Brexit could also disrupt the future of the Irish Republic's energy system. The Republic is already exploring the possibility of building an LNG terminal and an electricity link to France in order to compensate for the potential impact of Brexit. Brexit could also disrupt development of an integrated regional energy market that would enable the proper integration of the growing renewable energy generation capacity.
And since the wind in the North Sea makes the region one of the main renewables powerhouses of the continent, the UK leaving the EU could lead to much wider consequences for the energy vision of Europe. The irony is that the UK has been one of the drivers of the European low carbon energy future which could be jeopardised now by the decision to leave the EU.
Further down the line is the plan to connect the UK and Iceland with a high voltage line. The project is supported as part of the EU list of Projects of Common Interest (PCI). Brexit could disqualify this project since each PCI has to benefit at least two EU countries. And again, the problem is not just the individual infrastructure project but the much more complex energy system transition, which is expected to bring us closer to European climate goals, to increase industrial competitiveness, guarantee security of energy supply and lower energy prices.
Energy exemption
The solution to all the market and security risks could be to take the energy sector out of the Brexit process. That might sound like wishful thinking, but it shouldn’t be impossible. With the launch of the Energy Union concept, and with the idea for an Energy Union beyond EU borders, the EU in fact acknowledges that the European energy system is wider than the EU itself.
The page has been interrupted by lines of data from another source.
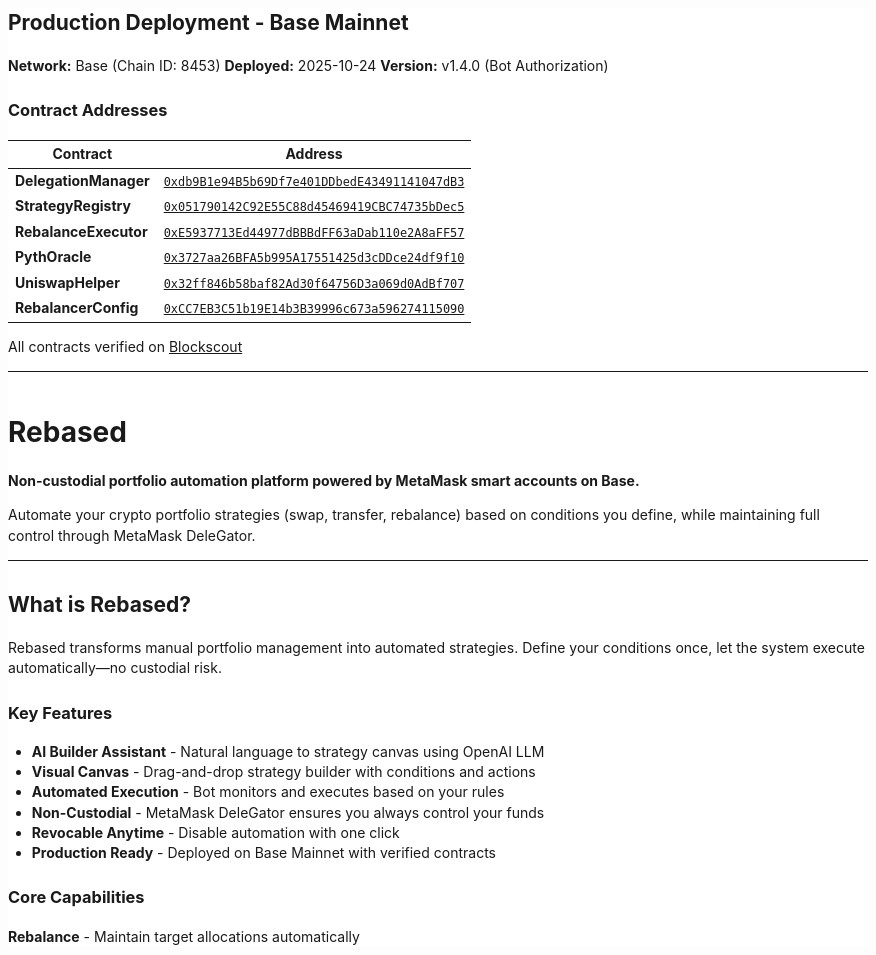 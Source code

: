 ## Production Deployment - Base Mainnet

**Network:** Base (Chain ID: 8453)
**Deployed:** 2025-10-24
**Version:** v1.4.0 (Bot Authorization)

### Contract Addresses

| Contract              | Address                                                                                                                        |
| --------------------- | ------------------------------------------------------------------------------------------------------------------------------ |
| **DelegationManager** | [`0xdb9B1e94B5b69Df7e401DDbedE43491141047dB3`](https://base.blockscout.com/address/0xdb9B1e94B5b69Df7e401DDbedE43491141047dB3) |
| **StrategyRegistry**  | [`0x051790142C92E55C88d45469419CBC74735bDec5`](https://base.blockscout.com/address/0x051790142C92E55C88d45469419CBC74735bDec5) |
| **RebalanceExecutor** | [`0xE5937713Ed44977dBBBdFF63aDab110e2A8aFF57`](https://base.blockscout.com/address/0xE5937713Ed44977dBBBdFF63aDab110e2A8aFF57) |
| **PythOracle**        | [`0x3727aa26BFA5b995A17551425d3cDDce24df9f10`](https://base.blockscout.com/address/0x3727aa26BFA5b995A17551425d3cDDce24df9f10) |
| **UniswapHelper**     | [`0x32ff846b58baf82Ad30f64756D3a069d0AdBf707`](https://base.blockscout.com/address/0x32ff846b58baf82Ad30f64756D3a069d0AdBf707) |
| **RebalancerConfig**  | [`0xCC7EB3C51b19E14b3B39996c673a596274115090`](https://base.blockscout.com/address/0xCC7EB3C51b19E14b3B39996c673a596274115090) |

All contracts verified on [Blockscout](https://base.blockscout.com/)

---

# Rebased

**Non-custodial portfolio automation platform powered by MetaMask smart accounts on Base.**

Automate your crypto portfolio strategies (swap, transfer, rebalance) based on conditions you define, while maintaining full control through MetaMask DeleGator.

---

## What is Rebased?

Rebased transforms manual portfolio management into automated strategies. Define your conditions once, let the system execute automatically—no custodial risk.

### Key Features

- **AI Builder Assistant** - Natural language to strategy canvas using OpenAI LLM
- **Visual Canvas** - Drag-and-drop strategy builder with conditions and actions
- **Automated Execution** - Bot monitors and executes based on your rules
- **Non-Custodial** - MetaMask DeleGator ensures you always control your funds
- **Revocable Anytime** - Disable automation with one click
- **Production Ready** - Deployed on Base Mainnet with verified contracts

### Core Capabilities

**Rebalance** - Maintain target allocations automatically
Energy infrastructure crosses EU borders, and requires close cooperation and common rules in and out of the EU. The Energy Community for instance is an example of how the rules of the EU energy market need to and can be extended beyond the EU in order to integrate systems outside the Union. The CESEC group of EU and non-EU countries in Central and South East Europe is an example of a political energy cooperation across EU borders. The Projects of Common Interests system is also designed to connect EU and non-EU countries.
In short, there is already a base of legal structures and initiatives on which to build.
It seems inevitable that we will move to an integrated European energy market that extends beyond the EU’s borders. Negotiators should make sure that leaving the European Union should not mean leaving the Energy Union. The stakes are too high and the opportunity to keep some of the eggs in a different basket exists.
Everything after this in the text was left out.